ENTRIES SUPPLIED Start Marker
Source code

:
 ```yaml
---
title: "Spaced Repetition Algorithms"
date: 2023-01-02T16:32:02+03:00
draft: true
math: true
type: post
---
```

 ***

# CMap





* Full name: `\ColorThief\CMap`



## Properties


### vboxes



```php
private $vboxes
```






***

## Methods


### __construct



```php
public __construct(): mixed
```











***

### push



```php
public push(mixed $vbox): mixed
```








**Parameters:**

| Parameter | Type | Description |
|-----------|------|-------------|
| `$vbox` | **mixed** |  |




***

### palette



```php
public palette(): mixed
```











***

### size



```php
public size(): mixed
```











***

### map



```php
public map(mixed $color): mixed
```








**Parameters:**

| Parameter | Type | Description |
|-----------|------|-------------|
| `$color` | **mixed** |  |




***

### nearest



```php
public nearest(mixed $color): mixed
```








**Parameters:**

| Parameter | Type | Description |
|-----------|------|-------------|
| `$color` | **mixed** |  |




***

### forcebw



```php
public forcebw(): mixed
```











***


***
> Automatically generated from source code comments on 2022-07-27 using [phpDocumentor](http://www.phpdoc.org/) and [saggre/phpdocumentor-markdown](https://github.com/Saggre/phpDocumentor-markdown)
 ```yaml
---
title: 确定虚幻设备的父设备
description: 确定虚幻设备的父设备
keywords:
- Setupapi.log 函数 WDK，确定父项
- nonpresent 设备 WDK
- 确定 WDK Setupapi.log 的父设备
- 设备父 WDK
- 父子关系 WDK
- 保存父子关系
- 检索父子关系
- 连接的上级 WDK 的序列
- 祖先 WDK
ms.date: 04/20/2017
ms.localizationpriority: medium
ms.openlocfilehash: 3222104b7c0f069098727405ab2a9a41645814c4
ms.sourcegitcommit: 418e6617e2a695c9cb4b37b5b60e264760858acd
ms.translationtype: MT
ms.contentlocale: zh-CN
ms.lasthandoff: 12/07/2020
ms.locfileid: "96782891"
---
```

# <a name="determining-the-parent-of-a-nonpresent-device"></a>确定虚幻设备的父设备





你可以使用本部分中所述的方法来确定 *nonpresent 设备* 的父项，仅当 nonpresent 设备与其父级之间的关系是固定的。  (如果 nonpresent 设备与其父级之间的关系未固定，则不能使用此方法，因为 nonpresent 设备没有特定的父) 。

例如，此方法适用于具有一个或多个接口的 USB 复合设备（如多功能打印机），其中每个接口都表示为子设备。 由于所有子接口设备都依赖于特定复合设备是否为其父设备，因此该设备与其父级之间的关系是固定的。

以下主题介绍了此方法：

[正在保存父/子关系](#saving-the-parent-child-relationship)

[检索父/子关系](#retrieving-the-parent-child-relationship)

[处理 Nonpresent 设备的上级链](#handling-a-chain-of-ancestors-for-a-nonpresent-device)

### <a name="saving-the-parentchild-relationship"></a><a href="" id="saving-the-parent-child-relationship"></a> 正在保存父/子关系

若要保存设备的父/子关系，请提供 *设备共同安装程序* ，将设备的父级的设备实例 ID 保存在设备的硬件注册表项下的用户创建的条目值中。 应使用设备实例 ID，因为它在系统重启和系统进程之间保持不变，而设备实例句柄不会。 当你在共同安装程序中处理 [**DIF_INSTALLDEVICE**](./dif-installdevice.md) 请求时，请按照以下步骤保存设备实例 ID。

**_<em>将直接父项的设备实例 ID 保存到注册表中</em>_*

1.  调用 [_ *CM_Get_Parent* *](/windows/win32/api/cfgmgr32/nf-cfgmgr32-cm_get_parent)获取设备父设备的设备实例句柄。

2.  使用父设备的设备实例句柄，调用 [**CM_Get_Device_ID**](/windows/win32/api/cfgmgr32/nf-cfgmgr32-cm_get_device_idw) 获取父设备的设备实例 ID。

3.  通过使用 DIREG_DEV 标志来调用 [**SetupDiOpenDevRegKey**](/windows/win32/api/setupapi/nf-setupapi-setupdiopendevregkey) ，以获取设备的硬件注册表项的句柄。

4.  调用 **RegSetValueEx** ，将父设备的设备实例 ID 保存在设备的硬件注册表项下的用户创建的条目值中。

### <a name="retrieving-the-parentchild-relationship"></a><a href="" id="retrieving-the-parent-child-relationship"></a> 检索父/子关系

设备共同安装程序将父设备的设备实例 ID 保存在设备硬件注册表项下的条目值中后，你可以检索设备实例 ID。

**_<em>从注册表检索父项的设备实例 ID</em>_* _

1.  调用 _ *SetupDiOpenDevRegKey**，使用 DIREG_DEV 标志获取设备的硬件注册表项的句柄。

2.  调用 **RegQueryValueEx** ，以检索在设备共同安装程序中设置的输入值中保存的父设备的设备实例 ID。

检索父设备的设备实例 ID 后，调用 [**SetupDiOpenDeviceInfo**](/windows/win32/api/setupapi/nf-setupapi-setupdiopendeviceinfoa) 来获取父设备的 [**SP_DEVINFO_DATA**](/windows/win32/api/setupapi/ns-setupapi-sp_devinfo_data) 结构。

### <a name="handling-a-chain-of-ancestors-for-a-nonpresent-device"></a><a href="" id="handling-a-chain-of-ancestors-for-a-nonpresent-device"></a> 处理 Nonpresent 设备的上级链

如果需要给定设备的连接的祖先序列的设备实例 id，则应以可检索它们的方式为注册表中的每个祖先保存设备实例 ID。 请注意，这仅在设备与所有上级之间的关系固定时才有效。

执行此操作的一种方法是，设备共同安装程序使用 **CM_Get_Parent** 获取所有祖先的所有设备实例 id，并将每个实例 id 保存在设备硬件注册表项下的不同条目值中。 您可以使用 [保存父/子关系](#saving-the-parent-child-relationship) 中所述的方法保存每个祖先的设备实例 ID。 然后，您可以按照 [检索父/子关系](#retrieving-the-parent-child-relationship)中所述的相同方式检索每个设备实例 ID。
ENTRIES SUPPLIED End Marker
◆ EXERCISE GOAL
Read the data above. Pull out each line in which the string "code" appears.

◆ RESPONSE FOR THIS EXERCISE
Source code
> Automatically generated from source code comments on 2022-07-27 using [phpDocumentor](http://www.phpdoc.org/) and [saggre/phpdocumentor-markdown](https://github.com/Saggre/phpDocumentor-markdown)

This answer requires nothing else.